The popular myth of an immaterial internet is allowing our cities to be covertly corrupted by private infrastructure devoid of any sense of public generosity
Years ago, on a quiet lane in rural Devon, I saw a crew of engineers drag great chunks of copper cable from a trench. Each was a thick bundle of copper, remnants of a redundant transatlantic telecommunications cable. The gross physicality of this dilapidated technology seemed remarkable at the time but today communications infrastructure is quietly becoming ubiquitous as it distorts cities and landscapes. As digital space becomes ever more vibrant, the physical spaces which enable it are affected.

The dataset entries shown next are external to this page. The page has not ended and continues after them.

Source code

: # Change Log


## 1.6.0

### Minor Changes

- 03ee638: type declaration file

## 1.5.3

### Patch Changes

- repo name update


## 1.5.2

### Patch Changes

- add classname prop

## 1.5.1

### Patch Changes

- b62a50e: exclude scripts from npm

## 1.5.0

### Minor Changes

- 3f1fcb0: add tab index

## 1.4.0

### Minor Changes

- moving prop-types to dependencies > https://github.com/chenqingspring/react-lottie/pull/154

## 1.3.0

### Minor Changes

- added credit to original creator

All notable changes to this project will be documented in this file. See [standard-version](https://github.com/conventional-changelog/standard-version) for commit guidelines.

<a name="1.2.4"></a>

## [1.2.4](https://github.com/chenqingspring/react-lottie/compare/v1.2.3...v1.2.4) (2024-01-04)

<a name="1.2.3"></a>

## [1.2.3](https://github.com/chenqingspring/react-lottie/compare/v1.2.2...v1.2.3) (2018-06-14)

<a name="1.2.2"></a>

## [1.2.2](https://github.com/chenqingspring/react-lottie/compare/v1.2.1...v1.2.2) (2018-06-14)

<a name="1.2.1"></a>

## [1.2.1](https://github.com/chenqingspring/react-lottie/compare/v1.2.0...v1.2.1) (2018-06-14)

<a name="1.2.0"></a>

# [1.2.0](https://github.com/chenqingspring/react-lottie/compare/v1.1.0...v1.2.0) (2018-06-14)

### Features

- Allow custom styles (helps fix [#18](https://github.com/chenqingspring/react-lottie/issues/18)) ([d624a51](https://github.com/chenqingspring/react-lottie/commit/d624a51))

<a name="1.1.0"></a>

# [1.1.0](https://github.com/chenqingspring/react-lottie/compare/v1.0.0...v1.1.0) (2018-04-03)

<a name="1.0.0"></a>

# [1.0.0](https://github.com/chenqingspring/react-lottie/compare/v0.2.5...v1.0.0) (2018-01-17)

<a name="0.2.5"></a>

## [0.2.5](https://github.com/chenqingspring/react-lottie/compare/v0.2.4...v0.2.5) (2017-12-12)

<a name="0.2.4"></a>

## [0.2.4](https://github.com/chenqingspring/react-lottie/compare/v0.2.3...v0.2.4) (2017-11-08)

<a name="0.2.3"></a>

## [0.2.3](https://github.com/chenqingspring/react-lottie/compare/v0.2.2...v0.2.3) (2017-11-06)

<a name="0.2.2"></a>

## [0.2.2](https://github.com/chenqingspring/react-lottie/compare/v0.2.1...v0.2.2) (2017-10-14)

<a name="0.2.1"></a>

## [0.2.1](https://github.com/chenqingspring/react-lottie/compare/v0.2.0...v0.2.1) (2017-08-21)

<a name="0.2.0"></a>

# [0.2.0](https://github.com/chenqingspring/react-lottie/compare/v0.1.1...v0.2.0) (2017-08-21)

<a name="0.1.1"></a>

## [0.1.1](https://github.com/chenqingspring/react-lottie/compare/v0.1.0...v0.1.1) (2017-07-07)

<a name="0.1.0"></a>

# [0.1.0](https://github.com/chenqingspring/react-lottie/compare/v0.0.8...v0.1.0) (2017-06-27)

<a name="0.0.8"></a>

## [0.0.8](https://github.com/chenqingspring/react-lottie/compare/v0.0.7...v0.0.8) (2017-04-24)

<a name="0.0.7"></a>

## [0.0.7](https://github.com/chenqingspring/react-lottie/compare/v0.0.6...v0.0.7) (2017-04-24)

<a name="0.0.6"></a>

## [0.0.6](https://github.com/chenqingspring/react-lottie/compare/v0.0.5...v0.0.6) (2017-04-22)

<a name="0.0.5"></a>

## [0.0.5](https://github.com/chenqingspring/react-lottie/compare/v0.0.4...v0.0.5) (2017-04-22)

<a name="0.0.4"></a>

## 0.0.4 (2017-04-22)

Farm, a recent film by pioneer of digital media John Gerrard, offers a similar visual exposure to the physical infrastructure of the ordinarily ethereal internet. The film slowly revolves around a digital model of a Google data centre on the anonymous MidAmerica Industrial Park in Pryor Creek, Oklahoma. This site is normally all but invisible to the public, in direct contrast to the highly visible search platform that it facilitates. The artist chose the data centre for its formal similarity to the subject of previous work, a pork-processing plant. And as with the architecture of global food logistics, that of the data centre is extraordinarily banal − a fact that will come as a surprise to anyone who has seen the multi-coloured fun palaces depicted in the Google-commissioned photography of Connie Zhou or heard about Google’s Finnish data centre designed by Alvar Aalto and sporting a staff sauna. Impressive were it not that the building was originally designed as a paper-pulping mill and never intended to be anything other than an isolated industrial facility. The Google data centres aren’t meant to be seen or experienced by the public, except in the carefully choreographed photographs or sanctioned Street View walkthroughs. It’s not just Google wanting to keep the public at arm’s length: the internet’s infrastructure is not only practically invisible, it is almost entirely built by private companies. From Hibernia Networks’ sub-marine fibre-optic cables under the Atlantic to Telehouse Europe’s ‘colocation’ data centres across London, the critical components that enable 21st-century public life to function are all controlled by private corporations.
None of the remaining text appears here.